WORK REQUIRED —
The records below hold a stretch from the line with "To help determine" through the line with "The tool allows"; return exactly those lines, ends included, and nothing more.

GIVEN ENTRIES —
--------------------------------
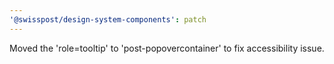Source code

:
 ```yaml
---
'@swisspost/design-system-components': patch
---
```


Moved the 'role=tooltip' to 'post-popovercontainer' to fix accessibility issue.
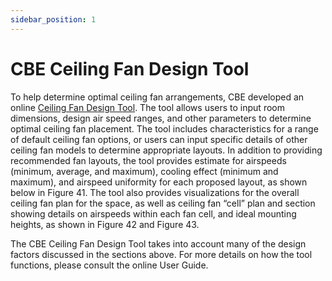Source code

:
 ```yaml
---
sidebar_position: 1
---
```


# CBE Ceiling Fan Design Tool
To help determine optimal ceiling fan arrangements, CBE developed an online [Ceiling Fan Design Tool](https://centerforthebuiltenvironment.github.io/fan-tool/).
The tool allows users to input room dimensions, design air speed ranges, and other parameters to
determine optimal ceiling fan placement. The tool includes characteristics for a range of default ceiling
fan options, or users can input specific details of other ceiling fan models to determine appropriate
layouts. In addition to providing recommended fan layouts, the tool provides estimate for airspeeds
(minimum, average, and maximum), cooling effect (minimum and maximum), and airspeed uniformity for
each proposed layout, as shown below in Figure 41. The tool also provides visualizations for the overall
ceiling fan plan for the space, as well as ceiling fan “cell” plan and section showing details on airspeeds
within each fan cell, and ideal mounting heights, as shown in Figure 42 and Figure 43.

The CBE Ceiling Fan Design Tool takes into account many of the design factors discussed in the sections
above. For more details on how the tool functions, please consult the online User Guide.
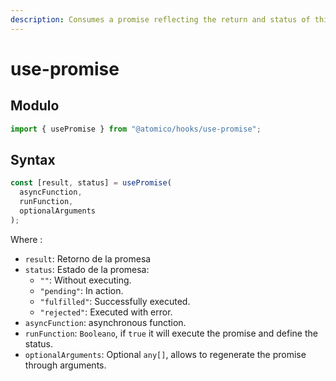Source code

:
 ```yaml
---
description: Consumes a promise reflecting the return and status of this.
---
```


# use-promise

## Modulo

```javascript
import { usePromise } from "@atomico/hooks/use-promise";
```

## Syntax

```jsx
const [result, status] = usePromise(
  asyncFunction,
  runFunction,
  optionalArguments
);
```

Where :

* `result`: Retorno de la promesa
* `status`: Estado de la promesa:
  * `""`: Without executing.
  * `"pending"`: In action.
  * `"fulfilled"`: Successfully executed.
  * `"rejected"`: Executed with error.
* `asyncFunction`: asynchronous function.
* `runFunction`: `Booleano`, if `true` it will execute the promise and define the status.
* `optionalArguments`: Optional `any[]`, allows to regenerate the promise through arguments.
--------------------------------
RESULT —
To help determine optimal ceiling fan arrangements, CBE developed an online [Ceiling Fan Design Tool](https://centerforthebuiltenvironment.github.io/fan-tool/).
The tool allows users to input room dimensions, design air speed ranges, and other parameters to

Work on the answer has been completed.